The Mortgage Bankers Association says that after slowly declining over the past year, national mortgage delinquency rates ticked up in the second quarter. Mortgage servicers may have begged for better news, but you know what they say about wishes and horses...
In discussing the report, Jay Brinkmann, MBA’s Chief Economist said:
“Mortgage delinquencies were up only slightly over the last quarter. Perhaps more important than the small size of the increase, however, is the fact that it reversed the trend of fairly steady drops in delinquencies we have seen over the last year. This is consistent with the slowdown in the economy during the first half of the year and our stubbornly high unemployment rate. Whether this is just a temporary blip or a sign of a true change in direction for mortgage performance will fundamentally depend on the direction of employment over the remainder of the year.”
So if this historically high level of past due accounts is the "new normal", how should mortgage servicers equip themselves to not only survive but thrive until the economy improves?
Here are three suggestions:
- Leverage cloud-based systems - Cloud-based systems, especially those delivering software as a service (SaaS), require little upfront investment to obtain the latest innovations in servicing automation. These pay-as-you-go solutions can offer dramatic improvements in operational efficiency while at the same time improving borrower satisfaction...something we've had precious little of in the past 5 years.
- Communicate early & often - Getting a jump on struggling borrowers is also key. The earlier a problem with repayment can be identified, the more likely you are to reach a solution that works for both the borrower and the investor. And don't forget that the Treasury pays a premium for modifications begun within the first 120 days of delinquency.

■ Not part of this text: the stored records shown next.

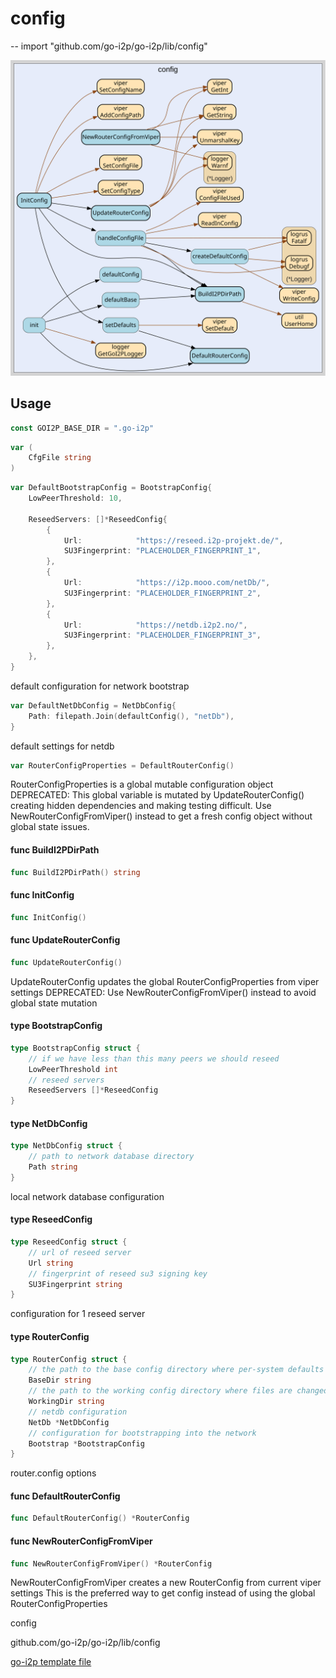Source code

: # config
--
    import "github.com/go-i2p/go-i2p/lib/config"

![config.svg](config.svg)



## Usage

```go
const GOI2P_BASE_DIR = ".go-i2p"
```

```go
var (
	CfgFile string
)
```

```go
var DefaultBootstrapConfig = BootstrapConfig{
	LowPeerThreshold: 10,

	ReseedServers: []*ReseedConfig{
		{
			Url:            "https://reseed.i2p-projekt.de/",
			SU3Fingerprint: "PLACEHOLDER_FINGERPRINT_1",
		},
		{
			Url:            "https://i2p.mooo.com/netDb/",
			SU3Fingerprint: "PLACEHOLDER_FINGERPRINT_2",
		},
		{
			Url:            "https://netdb.i2p2.no/",
			SU3Fingerprint: "PLACEHOLDER_FINGERPRINT_3",
		},
	},
}
```
default configuration for network bootstrap

```go
var DefaultNetDbConfig = NetDbConfig{
	Path: filepath.Join(defaultConfig(), "netDb"),
}
```
default settings for netdb

```go
var RouterConfigProperties = DefaultRouterConfig()
```
RouterConfigProperties is a global mutable configuration object DEPRECATED: This
global variable is mutated by UpdateRouterConfig() creating hidden dependencies
and making testing difficult. Use NewRouterConfigFromViper() instead to get a
fresh config object without global state issues.

#### func  BuildI2PDirPath

```go
func BuildI2PDirPath() string
```

#### func  InitConfig

```go
func InitConfig()
```

#### func  UpdateRouterConfig

```go
func UpdateRouterConfig()
```
UpdateRouterConfig updates the global RouterConfigProperties from viper settings
DEPRECATED: Use NewRouterConfigFromViper() instead to avoid global state
mutation

#### type BootstrapConfig

```go
type BootstrapConfig struct {
	// if we have less than this many peers we should reseed
	LowPeerThreshold int
	// reseed servers
	ReseedServers []*ReseedConfig
}
```


#### type NetDbConfig

```go
type NetDbConfig struct {
	// path to network database directory
	Path string
}
```

local network database configuration

#### type ReseedConfig

```go
type ReseedConfig struct {
	// url of reseed server
	Url string
	// fingerprint of reseed su3 signing key
	SU3Fingerprint string
}
```

configuration for 1 reseed server

#### type RouterConfig

```go
type RouterConfig struct {
	// the path to the base config directory where per-system defaults are stored
	BaseDir string
	// the path to the working config directory where files are changed
	WorkingDir string
	// netdb configuration
	NetDb *NetDbConfig
	// configuration for bootstrapping into the network
	Bootstrap *BootstrapConfig
}
```

router.config options

#### func  DefaultRouterConfig

```go
func DefaultRouterConfig() *RouterConfig
```

#### func  NewRouterConfigFromViper

```go
func NewRouterConfigFromViper() *RouterConfig
```
NewRouterConfigFromViper creates a new RouterConfig from current viper settings
This is the preferred way to get config instead of using the global
RouterConfigProperties



config 

github.com/go-i2p/go-i2p/lib/config

[go-i2p template file](/template.md)
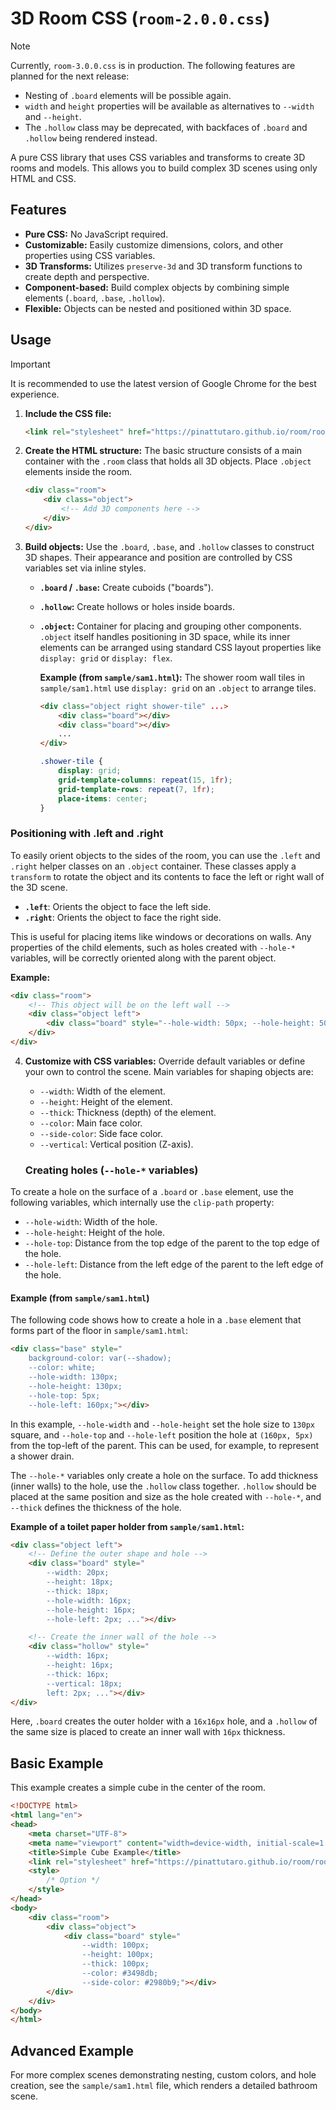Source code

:# 3D Room CSS (`room-2.0.0.css`)

> [!NOTE]
> Currently, `room-3.0.0.css` is in production. The following features are planned for the next release:
> - Nesting of `.board` elements will be possible again.
> - `width` and `height` properties will be available as alternatives to `--width` and `--height`.
> - The `.hollow` class may be deprecated, with backfaces of `.board` and `.hollow` being rendered instead.



A pure CSS library that uses CSS variables and transforms to create 3D rooms and models. This allows you to build complex 3D scenes using only HTML and CSS.

## Features

- **Pure CSS:** No JavaScript required.
- **Customizable:** Easily customize dimensions, colors, and other properties using CSS variables.
- **3D Transforms:** Utilizes `preserve-3d` and 3D transform functions to create depth and perspective.
- **Component-based:** Build complex objects by combining simple elements (`.board`, `.base`, `.hollow`).
- **Flexible:** Objects can be nested and positioned within 3D space.

## Usage

> [!IMPORTANT]
> It is recommended to use the latest version of Google Chrome for the best experience.



1.  **Include the CSS file:**
    ```html
    <link rel="stylesheet" href="https://pinattutaro.github.io/room/room.css">
    ```

2.  **Create the HTML structure:**
    The basic structure consists of a main container with the `.room` class that holds all 3D objects. Place `.object` elements inside the room.

    ```html
    <div class="room">
        <div class="object">
            <!-- Add 3D components here -->
        </div>
    </div>
    ```

3.  **Build objects:**
    Use the `.board`, `.base`, and `.hollow` classes to construct 3D shapes. Their appearance and position are controlled by CSS variables set via inline styles.

    - **`.board` / `.base`:** Create cuboids ("boards").
    - **`.hollow`:** Create hollows or holes inside boards.
    - **`.object`:** Container for placing and grouping other components. `.object` itself handles positioning in 3D space, while its inner elements can be arranged using standard CSS layout properties like `display: grid` or `display: flex`.

      **Example (from `sample/sam1.html`):**
      The shower room wall tiles in `sample/sam1.html` use `display: grid` on an `.object` to arrange tiles.

      ```html
      <div class="object right shower-tile" ...>
          <div class="board"></div>
          <div class="board"></div>
          ...
      </div>
      ```

      ```css
      .shower-tile {
          display: grid;
          grid-template-columns: repeat(15, 1fr);
          grid-template-rows: repeat(7, 1fr);
          place-items: center;
      }
      ```

### Positioning with .left and .right

To easily orient objects to the sides of the room, you can use the `.left` and `.right` helper classes on an `.object` container. These classes apply a `transform` to rotate the object and its contents to face the left or right wall of the 3D scene.

- **`.left`**: Orients the object to face the left side.
- **`.right`**: Orients the object to face the right side.

This is useful for placing items like windows or decorations on walls. Any properties of the child elements, such as holes created with `--hole-*` variables, will be correctly oriented along with the parent object.

**Example:**
```html
<div class="room">
    <!-- This object will be on the left wall -->
    <div class="object left">
        <div class="board" style="--hole-width: 50px; --hole-height: 50px;"></div>
    </div>
</div>
```

4.  **Customize with CSS variables:**
    Override default variables or define your own to control the scene. Main variables for shaping objects are:
    - `--width`: Width of the element.
    - `--height`: Height of the element.
    - `--thick`: Thickness (depth) of the element.
    - `--color`: Main face color.
    - `--side-color`: Side face color.
    - `--vertical`: Vertical position (Z-axis).

    ### Creating holes (`--hole-*` variables)

To create a hole on the surface of a `.board` or `.base` element, use the following variables, which internally use the `clip-path` property:

- `--hole-width`: Width of the hole.
- `--hole-height`: Height of the hole.
- `--hole-top`: Distance from the top edge of the parent to the top edge of the hole.
- `--hole-left`: Distance from the left edge of the parent to the left edge of the hole.

#### Example (from `sample/sam1.html`)

The following code shows how to create a hole in a `.base` element that forms part of the floor in `sample/sam1.html`:

```html
<div class="base" style="
    background-color: var(--shadow); 
    --color: white; 
    --hole-width: 130px; 
    --hole-height: 130px; 
    --hole-top: 5px; 
    --hole-left: 160px;"></div>
```

In this example, `--hole-width` and `--hole-height` set the hole size to `130px` square, and `--hole-top` and `--hole-left` position the hole at `(160px, 5px)` from the top-left of the parent. This can be used, for example, to represent a shower drain.

The `--hole-*` variables only create a hole on the surface. To add thickness (inner walls) to the hole, use the `.hollow` class together. `.hollow` should be placed at the same position and size as the hole created with `--hole-*`, and `--thick` defines the thickness of the hole.

**Example of a toilet paper holder from `sample/sam1.html`:**

```html
<div class="object left">
    <!-- Define the outer shape and hole -->
    <div class="board" style="
        --width: 20px; 
        --height: 18px; 
        --thick: 18px; 
        --hole-width: 16px; 
        --hole-height: 16px; 
        --hole-left: 2px; ..."></div>

    <!-- Create the inner wall of the hole -->
    <div class="hollow" style="
        --width: 16px; 
        --height: 16px; 
        --thick: 16px; 
        --vertical: 18px; 
        left: 2px; ..."></div>
</div>
```

Here, `.board` creates the outer holder with a `16x16px` hole, and a `.hollow` of the same size is placed to create an inner wall with `16px` thickness.

## Basic Example

This example creates a simple cube in the center of the room.

```html
<!DOCTYPE html>
<html lang="en">
<head>
    <meta charset="UTF-8">
    <meta name="viewport" content="width=device-width, initial-scale=1.0">
    <title>Simple Cube Example</title>
    <link rel="stylesheet" href="https://pinattutaro.github.io/room/room.css">
    <style>
        /* Option */
    </style>
</head>
<body>
    <div class="room">
        <div class="object">
            <div class="board" style="
                --width: 100px; 
                --height: 100px; 
                --thick: 100px; 
                --color: #3498db; 
                --side-color: #2980b9;"></div>
        </div>
    </div>
</body>
</html>
```

## Advanced Example

For more complex scenes demonstrating nesting, custom colors, and hole creation, see the `sample/sam1.html` file, which renders a detailed bathroom scene.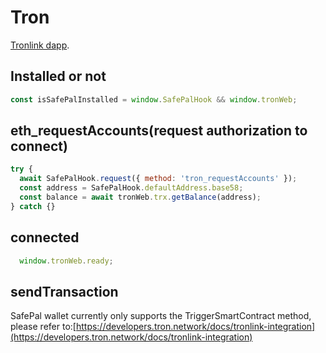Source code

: # Tron


[Tronlink dapp](https://developers.tron.network/docs/tronlink-integration).


## Installed or not

```js
const isSafePalInstalled = window.SafePalHook && window.tronWeb;
```

## eth_requestAccounts(request authorization to connect)

```js
try {
  await SafePalHook.request({ method: 'tron_requestAccounts' });
  const address = SafePalHook.defaultAddress.base58;
  const balance = await tronWeb.trx.getBalance(address);
} catch {}
```

## connected

```js
  window.tronWeb.ready;
```

## sendTransaction

SafePal wallet currently only supports the TriggerSmartContract method, please refer to:[https://developers.tron.network/docs/tronlink-integration](https://developers.tron.network/docs/tronlink-integration)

- Don't leave borrowers hanging - Once you've engaged a distressed borrower in a discussion of alternatives to foreclosure, the need for timely information about the process goes way up, and so do your inbound calls. This can lead long hold queues in your contact center and borrower frustration. But not every one of these calls needs to go directly to the borrower's single point of contact (SPOC). Make sure you've got the information they are seeking about status, missing documentation and next steps available to the borrower through easy to use self-service applications on your interactive voice response (IVR) system.
I'm sure we'd all like to see a lot less color and much more white on the MBA's quarterly delinquency chart, but until that happens the winners in the servicing game will be those who can most effectively deal with high volumes of delinquent borrowers. Make sure you are one of them.